#### [To do]
For the entries below, work out how many lines include the string "data", then write only that number.

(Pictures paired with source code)
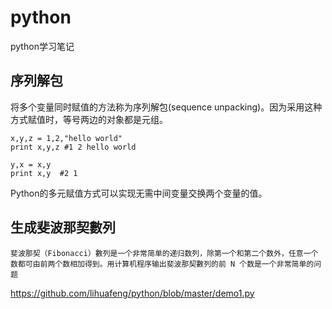 # python
python学习笔记

序列解包
---

将多个变量同时赋值的方法称为序列解包(sequence unpacking)。因为采用这种方式赋值时，等号两边的对象都是元组。
```
x,y,z = 1,2,"hello world"
print x,y,z #1 2 hello world

y,x = x,y
print x,y  #2 1
```
 Python的多元赋值方式可以实现无需中间变量交换两个变量的值。

生成斐波那契數列
---
    斐波那契（Fibonacci）數列是一个非常简单的递归数列，除第一个和第二个数外，任意一个数都可由前两个数相加得到。用计算机程序输出斐波那契數列的前 N 个数是一个非常简单的问题
https://github.com/lihuafeng/python/blob/master/demo1.py
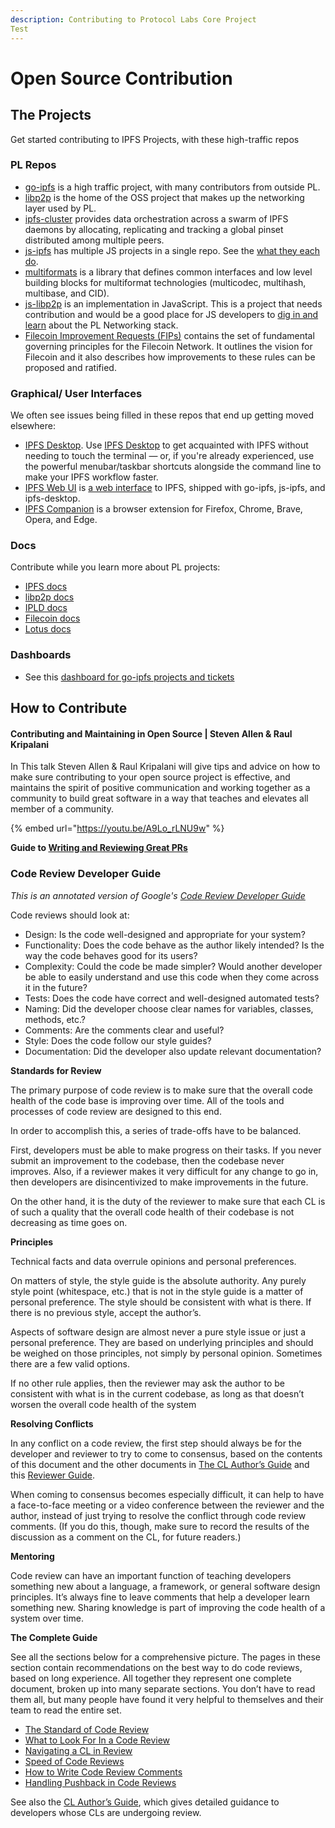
 ```yaml
---
description: Contributing to Protocol Labs Core Project
Test
---
```


# Open Source Contribution

## The Projects
Get started contributing to IPFS Projects, with these high-traffic repos

### PL Repos
* [go-ipfs](https://github.com/ipfs/go-ipfs) is a high traffic project, with many contributors from outside PL.
* [libp2p](https://github.com/libp2p/go-libp2p-core) is the home of the OSS project that makes up the networking layer used by PL.
* [ipfs-cluster](https://github.com/ipfs/ipfs-cluster) provides data orchestration across a swarm of IPFS daemons by allocating, replicating and tracking a global pinset distributed among multiple peers.
* [js-ipfs](https://github.com/ipfs/js-ipfs) has multiple JS projects in a single repo. See the [what they each do](https://github.com/ipfs/js-ipfs#structure).
* [multiformats](https://github.com/multiformats/js-multiformats) is a library that defines common interfaces and low level building blocks for multiformat technologies (multicodec, multihash, multibase, and CID).
* [js-libp2p](https://github.com/libp2p/js-libp2p) is an implementation in JavaScript. This is a project that needs contribution and would be a good place for JS developers to [dig in and learn](https://github.com/libp2p/js-libp2p/blob/master/doc/GETTING_STARTED.md) about the PL Networking stack.  
* [Filecoin Improvement Requests (FIPs)](https://github.com/filecoin-project/FIPs) contains the set of fundamental governing principles for the Filecoin Network. It outlines the vision for Filecoin and it also describes how improvements to these rules can be proposed and ratified.

### Graphical/ User Interfaces
We often see issues being filled in these repos that end up getting moved elsewhere:
* [IPFS Desktop](https://github.com/ipfs/ipfs-desktop/). Use [IPFS Desktop](https://docs.ipfs.io/install/ipfs-desktop/#ipfs-desktop) to get acquainted with IPFS without needing to touch the terminal — or, if you're already experienced, use the powerful menubar/taskbar shortcuts alongside the command line to make your IPFS workflow faster.
* [IPFS Web UI](https://github.com/ipfs/ipfs-webui/) is [a web interface](https://webui.ipfs.io/#/welcome) to IPFS, shipped with go-ipfs, js-ipfs, and ipfs-desktop.
* [IPFS Companion](https://github.com/ipfs/ipfs-companion/) is a browser extension for Firefox, Chrome, Brave, Opera, and Edge.

### Docs
Contribute while you learn more about PL projects:
* [IPFS docs](https://github.com/ipfs/ipfs-docs)
* [libp2p docs](https://github.com/libp2p/docs)
* [IPLD docs](https://github.com/ipld/docs)
* [Filecoin docs](https://github.com/filecoin-project/filecoin-docs)
* [Lotus docs](https://github.com/filecoin-project/lotus-docs)

### Dashboards
* See this [dashboard for go-ipfs projects and tickets](https://github.com/orgs/ipfs/projects/16/views/1)

## How to Contribute

#### Contributing and Maintaining in Open Source | Steven Allen & Raul Kripalani

In This talk Steven Allen & Raul Kripalani will give tips and advice on how to make sure contributing to your open source project is effective, and maintains the spirit of positive communication and working together as a community to build great software in a way that teaches and elevates all member of a community.

{% embed url="https://youtu.be/A9Lo_rLNU9w" %}

**Guide to [Writing and Reviewing Great PRs](https://docs.google.com/document/d/1EP6S8k-DNsDgIKmtrA_9YrCghq3F21IqhDh9THNuoOU/edit)**

### Code Review Developer Guide

_This is an annotated version of Google's [Code Review Developer Guide](https://google.github.io/eng-practices/review/)_

Code reviews should look at:

* Design: Is the code well-designed and appropriate for your system?
* Functionality: Does the code behave as the author likely intended? Is the way the code behaves good for its users?
* Complexity: Could the code be made simpler? Would another developer be able to easily understand and use this code when they come across it in the future?
* Tests: Does the code have correct and well-designed automated tests?
* Naming: Did the developer choose clear names for variables, classes, methods, etc.?
* Comments: Are the comments clear and useful?
* Style: Does the code follow our style guides?
* Documentation: Did the developer also update relevant documentation?

**Standards for Review**

The primary purpose of code review is to make sure that the overall code health of the code base is improving over time. All of the tools and processes of code review are designed to this end.

In order to accomplish this, a series of trade-offs have to be balanced.

First, developers must be able to make progress on their tasks. If you never submit an improvement to the codebase, then the codebase never improves. Also, if a reviewer makes it very difficult for any change to go in, then developers are disincentivized to make improvements in the future.

On the other hand, it is the duty of the reviewer to make sure that each CL is of such a quality that the overall code health of their codebase is not decreasing as time goes on.

**Principles**

Technical facts and data overrule opinions and personal preferences.

On matters of style, the style guide is the absolute authority. Any purely style point (whitespace, etc.) that is not in the style guide is a matter of personal preference. The style should be consistent with what is there. If there is no previous style, accept the author’s.

Aspects of software design are almost never a pure style issue or just a personal preference. They are based on underlying principles and should be weighed on those principles, not simply by personal opinion. Sometimes there are a few valid options.

If no other rule applies, then the reviewer may ask the author to be consistent with what is in the current codebase, as long as that doesn’t worsen the overall code health of the system

**Resolving Conflicts**

In any conflict on a code review, the first step should always be for the developer and reviewer to try to come to consensus, based on the contents of this document and the other documents in [The CL Author’s Guide](https://google.github.io/eng-practices/review/developer/) and this [Reviewer Guide](https://google.github.io/eng-practices/review/reviewer/).

When coming to consensus becomes especially difficult, it can help to have a face-to-face meeting or a video conference between the reviewer and the author, instead of just trying to resolve the conflict through code review comments. (If you do this, though, make sure to record the results of the discussion as a comment on the CL, for future readers.)

**Mentoring**

Code review can have an important function of teaching developers something new about a language, a framework, or general software design principles. It’s always fine to leave comments that help a developer learn something new. Sharing knowledge is part of improving the code health of a system over time.

**The Complete Guide**

See all the sections below for a comprehensive picture. The pages in these section contain recommendations on the best way to do code reviews, based on long experience. All together they represent one complete document, broken up into many separate sections. You don’t have to read them all, but many people have found it very helpful to themselves and their team to read the entire set.

* [The Standard of Code Review](https://google.github.io/eng-practices/review/reviewer/standard.html)
* [What to Look For In a Code Review](https://google.github.io/eng-practices/review/reviewer/looking-for.html)
* [Navigating a CL in Review](https://google.github.io/eng-practices/review/reviewer/navigate.html)
* [Speed of Code Reviews](https://google.github.io/eng-practices/review/reviewer/speed.html)
* [How to Write Code Review Comments](https://google.github.io/eng-practices/review/reviewer/comments.html)
* [Handling Pushback in Code Reviews](https://google.github.io/eng-practices/review/reviewer/pushback.html)

See also the [CL Author’s Guide](https://google.github.io/eng-practices/review/developer/), which gives detailed guidance to developers whose CLs are undergoing review.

#### [Written response]
2